The First Reading and the Gospel remind us that every marriage that is celebrated is the beginning of a new relationship between a man and a woman. It is a total falling in love, without deception and without lies. It is exclusive and faithful. This true and intimate relationship is a symbol of the bond that should exist between God and his people, between our Creator and us. God wants to love us and take care of us but he is unable to do so if we resist his love, if we reject the tenderness of his affection. That is why he gives us opportunity after opportunity to return to him, to be reconciled with him.

According the laws of the Old Testament, when a man got married he had to hand over a dowry to his wife as a sign of his love and his dedication to her. The prophet Hosea tells us in the First Reading that the dowry that our God hands over to us is marvelous: justice, love, mercy and fidelity. All of this the Lord gives to us when we decide to follow him faithfully. No wonder the Responsorial Psalm says, “Bless the Lord, my soul, and never forget his gifts.”

In the Gospel Reading the Lord tells us that an old cloak should not be mended using new cloth. The new cloth should be used only to make a new cloak. Lent, which is approaching rapidly, is an ideal opportunity to renew, to make new, our relationship with God. The newness of Christ in our lives can never be reduced to a patch up, a partial change, in our way of acting. We must completely break with the old life that we have lived and begin anew. Jesus reminded the Pharisees that new wine should be stored in new wineskins. If it isn’t, if it is poured into old wineskins, these will break open, and both wine and wineskins will be lost. The Pharisees were like old wineskins. They were people who continued to live according to the old laws that God had given to them in order to prepare them for the coming of the Messiah. And even though the Messiah, the Christ, was among them, they continued to hold on to that old way of acting. They had not been renewed by the mystery of Christ because they did not recognize him as their God and Savior. Jesus demands that we completely change our lives, that we become new women and men, prepared to drink of the chalice of new wine, prepared to follow him joyfully and sincerely.

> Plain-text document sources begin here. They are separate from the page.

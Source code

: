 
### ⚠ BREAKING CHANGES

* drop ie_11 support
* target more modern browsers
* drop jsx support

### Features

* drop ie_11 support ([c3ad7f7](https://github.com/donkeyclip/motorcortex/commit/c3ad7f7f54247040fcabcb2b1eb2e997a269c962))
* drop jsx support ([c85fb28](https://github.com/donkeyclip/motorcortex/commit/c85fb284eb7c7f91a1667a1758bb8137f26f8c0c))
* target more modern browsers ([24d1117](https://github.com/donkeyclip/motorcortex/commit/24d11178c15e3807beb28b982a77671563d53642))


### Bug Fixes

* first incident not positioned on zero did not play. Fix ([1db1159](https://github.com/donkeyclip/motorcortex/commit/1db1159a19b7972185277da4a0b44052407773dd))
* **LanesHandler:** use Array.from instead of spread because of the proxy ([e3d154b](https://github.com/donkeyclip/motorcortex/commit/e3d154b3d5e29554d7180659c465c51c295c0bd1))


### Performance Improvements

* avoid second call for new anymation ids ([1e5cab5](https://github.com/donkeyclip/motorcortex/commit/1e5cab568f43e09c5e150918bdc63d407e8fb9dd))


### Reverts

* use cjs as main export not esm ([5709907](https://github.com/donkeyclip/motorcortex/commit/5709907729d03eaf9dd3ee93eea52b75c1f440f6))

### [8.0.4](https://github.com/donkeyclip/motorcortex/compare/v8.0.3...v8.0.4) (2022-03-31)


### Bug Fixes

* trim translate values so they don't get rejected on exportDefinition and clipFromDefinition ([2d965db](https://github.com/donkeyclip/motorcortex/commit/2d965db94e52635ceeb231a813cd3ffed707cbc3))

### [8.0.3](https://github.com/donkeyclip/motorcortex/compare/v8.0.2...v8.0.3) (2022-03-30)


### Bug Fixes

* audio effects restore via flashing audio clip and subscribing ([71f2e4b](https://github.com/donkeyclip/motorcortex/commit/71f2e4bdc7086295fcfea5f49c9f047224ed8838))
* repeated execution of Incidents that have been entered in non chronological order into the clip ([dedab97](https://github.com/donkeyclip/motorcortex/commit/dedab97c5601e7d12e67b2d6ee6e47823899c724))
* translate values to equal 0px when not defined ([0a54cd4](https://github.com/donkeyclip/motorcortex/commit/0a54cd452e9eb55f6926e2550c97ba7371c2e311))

We note, with sadness, something that is a very disturbing problem among Christians today. There are many Christians who instead of trusting in Jesus Christ, instead of following him faithfully, turn to other gods, and other religions. And we ask, why? Is it that they are looking for something new? Is it because of curiosity or because they want to break with the monotony they experience in their faith? God wants to accompany us on our journey through this life. But if we reject his company, if we relegate our faith to an hour of prayer at Mass on Sunday, we will soon become bored and abandon it. Our faith should be an integral part of our life everyday of the week. This Lenten season that begins on this coming Ash Wednesday gives us the chance we need to renew our spiritual life, to be reconciled with God, to open the doors of our lives and let God enter and give us his protection and his love.